Что такое поэзия? Думаю, что это не что-то одно, — она одновременно и то, и то, и то. Поэзия — это и музыка, к которой прислушивается поэт в себе самом, но это и долг, которому он подчинен; это и живописные зрелища, но и слово, несущее смысл, суть; это и галерея эпических характеров, но и признанья; это и внутренний голос, но и внешний ритм.

Мои книги: «Стихи о долге» (1951), «Синева» (1956), «Признанья» (1958), «Лицо человеческое» (1960), ,»Слово» (1962), «Музыка» (1964), «Характеры» (1965), «Земные пределы» (1965), «Ритм» (1966), «Голос» (1967), «Зрелища» (1968), «Сережка с Малой Бронной» (1968), «Жест» (1969), «Метафоры» (1972), «В силу вещей» (1973), «Контрасты» (1975), «Жребий» (1978), «Благоговение» (1981), «Бытие» (1982), «Космогония» (1983); сборники статей «Поэзия и мысль» (1966) и «Остается в силе» (1979); кроме того, несколько книг переводов: «Собратья» (1980), «Из поэзии Востока» (1980), «Многоголосье» (1981), «У вечных рек» (1983). Шесть раз выходило избранное. Мне давали одновременно два взаимоисключающих совета: «Ни дня без строчки» — и: «Пиши только тогда, когда не можешь не писать». Я за второе.

Евгений Винокуров

 

Евгений Винокуров родился 22 октября 1925 года в Брянске, куда годом ранее был переведён его отец — кадровый военный Михаил Николаевич Перегудов (1900—1969), уроженец Борисоглебска, впоследствии майор государственной безопасности и начальник Киевского районного отдела управления НКВД в Москве.
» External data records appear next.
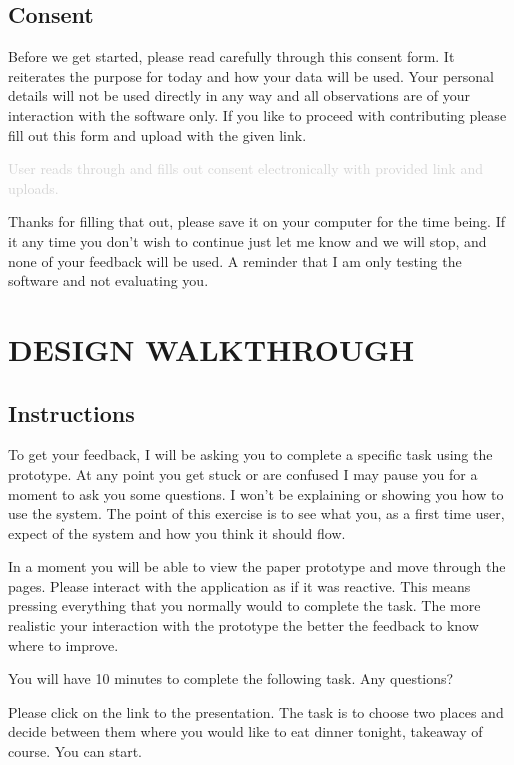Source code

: \documentclass[a4 paper, 10pt]{article}
\begin{document}
    \subsection*{Consent}
        \begin{itshape}
            Before we get started, please read carefully through this consent form. It reiterates the purpose for today and how your data will be used. Your personal details will not be used directly in any way and all observations are of your interaction with the software only. If you like to proceed with contributing please fill out this form and upload with the given link.
        \end{itshape}
        
        \textcolor{lightgray}
            {User reads through and fills out consent electronically with provided link and uploads.}
        
        \begin{itshape}
            Thanks for filling that out, please save it on your computer for the time being. If it any time you don’t wish to continue just let me know and we will stop, and none of your feedback will be used. A reminder that I am only testing the software and not evaluating you.
        \end{itshape}

\section*{DESIGN WALKTHROUGH}
    \subsection*{Instructions}
        \begin{itshape}
            To get your feedback, I will be asking you to complete a specific task using the prototype. At any point you get stuck or are confused I may pause you for a moment to ask you some questions. I won’t be explaining or showing you how to use the system. The point of this exercise is to see what you, as a first time user, expect of the system and how you think it should flow.

            In a moment you will be able to view the paper prototype and move through the pages. Please interact with the application as if it was reactive. This means pressing everything that you normally would to complete the task. The more realistic your interaction with the prototype the better the feedback to know where to improve. 

            You will have 10 minutes to complete the following task. Any questions? 

            Please click on the link to the presentation. The task is to choose two places and decide between them where you would like to eat dinner tonight, takeaway of course. You can start.
        \end{itshape}
\end{document}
Мать, Евгения Матвеевна Винокурова (1899—1975), из семьи рабочего, уроженка Севска, городка в Орловской губернии. Работала в Бежицком заводском женотделе затем первым секретарём райкома ВКП(б). Семья была межнациональной: отец — русский, мать — еврейка. Родители были участниками гражданской войны и всю жизнь преданно служили идеям революции. Познакомились в Гражданскую войну, расписались в 1924 году в Кутаиси. В 1925 году отца по распределению направляют в Брянск. Здесь в Брянском родильном доме появился на свет будущий поэт. Когда Евгения Матвеевна находилась ещё в больнице, Михаил Николаевич зарегистрировал сына, дав ему имя матери и её фамилию. Евгений лишь первыми годами жизни связан с Брянском и Бежицей. До 4-х летнего возраста поэт жил в Брянске, в 1929 году матери предложили перебраться в Москву для повышения квалификации на высших женских курсах. И вскоре семья переселилась в Москву, где им дали небольшую комнату в Плотниковском переулке.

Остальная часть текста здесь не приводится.